Following a dip during Asian trading, the gold price climbed back above $1470 per ounce Tuesday morning in London, broadly in line with where it was a day earlier, with China’s markets shut for this week’s Labor Day holiday.
Silver ended the morning in London around $24.40 an ounce, also little-changed from a day earlier, while other commodities and stock markets failed to hold onto gains from earlier in the day, while US Treasuries gained.
“Gold’s recovery appears to be faltering somewhat,” says this morning’s commodities note from Commerzbank.
“From a technical point of view,” adds ANZ head of global markets research Asia Tim Riddell, “although the rebound has been relatively solid, it appears to be a more sustained correction of the fall that we saw from late March, rather than a turn in trend. Really what we need to see is a series of closes above$1505 to take the pressure off.”

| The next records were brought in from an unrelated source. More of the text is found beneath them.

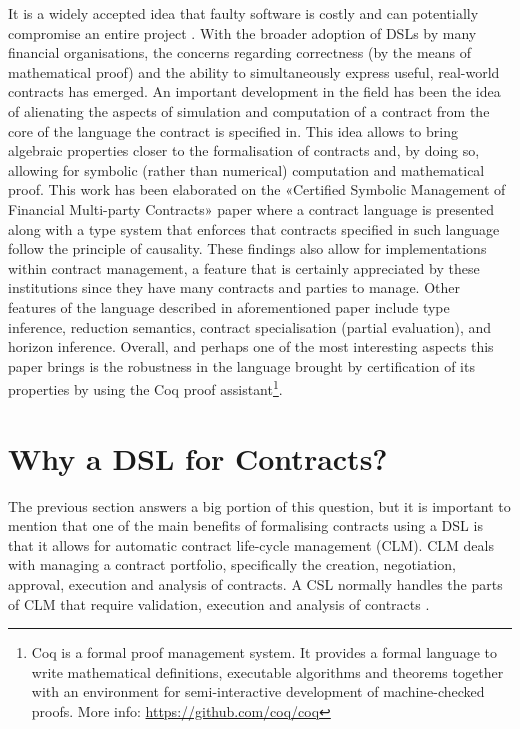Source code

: \documentclass{ituthesis}
\begin{document}
It is a widely accepted idea that faulty software is costly and can potentially compromise an entire project \cite{expensivesoftware}. With the broader adoption of DSLs by many financial organisations, the concerns regarding correctness (by the means of mathematical proof) and the ability to simultaneously express useful, real-world contracts has emerged. An important development in the field has been the idea of alienating the aspects of simulation and computation of a contract from the core of the language the contract is specified in. This idea allows to bring algebraic properties closer to the formalisation of contracts and, by doing so, allowing for symbolic (rather than numerical) computation and mathematical proof. This work has been elaborated on the «Certified Symbolic Management of Financial Multi-party Contracts» paper \cite{bahr2015certified} where a contract language is presented along with a type system that enforces that contracts specified in such language follow the principle of causality. These findings also allow for implementations within contract management, a feature that is certainly appreciated by these institutions since they have many contracts and parties to manage. Other features of the language described in aforementioned paper include type inference, reduction semantics, contract specialisation (partial evaluation), and horizon inference. Overall, and perhaps one of the most interesting aspects this paper brings is the robustness in the language brought by certification of its properties by using the Coq proof
assistant\footnote{Coq is a formal proof management system. It provides a formal language to write mathematical definitions, executable algorithms and theorems together with an environment for semi-interactive development of machine-checked proofs. More info: \url{https://github.com/coq/coq}}.

\section{Why a DSL for Contracts?}
The previous section answers a big portion of this question, but it is important to mention that one of the main benefits of formalising contracts using a DSL is that it allows for automatic contract life-cycle management (CLM). CLM deals with managing a contract portfolio, specifically the creation, negotiation, approval, execution and analysis of contracts. A CSL normally handles the parts of CLM that require validation, execution and analysis of contracts \cite{hvitved2011contract}.
\end{document}
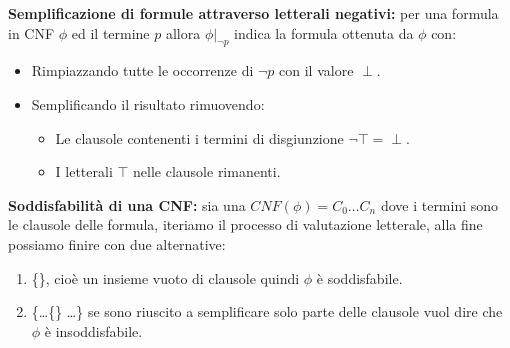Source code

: \documentclass[../main.tex]{subfiles}
\begin{document}
    \textbf{Semplificazione di formule attraverso letterali negativi:} per una formula in CNF $\phi$ ed il termine $p$ allora $\phi |_{\lnot p}$ indica la formula ottenuta da $\phi$ con:
    \begin{itemize}
        \item Rimpiazzando tutte le occorrenze di $\lnot p$ con il valore $\perp$.
        \item Semplificando il risultato rimuovendo:
        \begin{itemize}
            \item Le clausole contenenti i termini di disgiunzione $\lnot \top = \perp$.
            \item I letterali $\top$ nelle clausole rimanenti.
        \end{itemize}
    \end{itemize}
    \textbf{Soddisfabilità di una CNF:} sia una $CNF(\phi)=C_0 \dots C_n$ dove i termini sono le clausole delle formula, iteriamo il processo di valutazione letterale, alla fine possiamo finire con due alternative:
    \begin{enumerate}
        \item \{\}, cioè un insieme vuoto di clausole quindi $\phi$ è soddisfabile.
        \item \{\dots \{\} \dots \} se sono riuscito a semplificare solo parte delle clausole vuol dire che $\phi$ è insoddisfabile.
    \end{enumerate}
\end{document}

By Tuesday lunchtime in London gold looked set to record its biggest monthly loss in Dollar terms since December 2011, down nearly 8%, based on London Fix prices.
In Euro terms gold was headed for a 9.5% loss, the biggest since July 2010. In Sterling gold was down 9.6%, also the biggest monthly loss since July 2010, although an afternoon fix at £951 an ounce or below would make for the biggest monthly drop since October 1990.
Gold’s sharp price drop earlier this month “broke below the $300 range which prevailed from the highs in July 2011,” says technical analysts at Societe Generale.
“This confirmed a major double top which projects a target at $1265…the indicators are toppish and call for vigilance.”
Elsewhere at that bank however another SocGen strategist repeated a case for a $10,000 gold price last week.
Since the low of $1322 an ounce touched on April 16, gold has rallied more than 10% as the lower gold price has been met by strong demand for physical gold in many parts of the world, especially in the form of smaller bars, although “physical buying has slowed down” according to one Hong Kong dealer speaking to newswire Reuters Tuesday.
“The problem in the market is the tight physical supply,” the dealer said. “It will take time to refine the metal.”
“We are producing 24 hours a day,” says Frederic Panizzutti, global head of marketing and sales at Swiss bullion refiner MKS.
“[Strong demand for physical bullion] is all across the globe…the fact that premiums are so high, it means that no one is making enough.”
The US Mint meantime has sold 312,500 of American Eagle bullion gold coins so far this month, the biggest monthly total since June 2010.
By contrast, gold exchange traded funds tracked by Bloomberg continued to see outflows throughout April, losing 168.2 tonnes, the biggest monthly drop on record. By comparison, Barclays reported at the start of the month that gold ETFs saw outflows of around 154 tonnes for the whole of the first quarter of the year.
Of these, the world’s biggest gold exchange traded fund SPDR Gold Trust (GLD) has seen its holdings fall 11.5% this month to 1080 tonnes, the lowest since September 2009.
The recovery in the gold price has also been due to “the combined impact of a weaker Dollar and on market chatter that the Federal Open Market Committee meeting this week and the European Central Bank policy meeting will confirm ongoing monetary easing in the United States and Europe,” says a note from HSBC.
The note adds that HSBC’s currency analysts see diminishing expectations that the Fed will announce an early end to its ongoing quantitative easing asset purchases.
The FOMC begins its latest policy meeting today ahead of a decision tomorrow, while the ECB is due to make its latest policy announcement Thursday.
German unemployment rose by 4,000 this month, figures published Tuesday show, twice the consensus forecast among analysts, although the seasonally adjusted unemployment rate remained steady at 6.9%.
For the Eurozone as a whole meantime the unemployment rate ticked higher to 12.1% last month.
Elsewhere in Europe, Italy’s new prime minister Enrico Letta told parliament Monday that the country “will be lost” unless it adopts policies aimed at stimulating economic growth.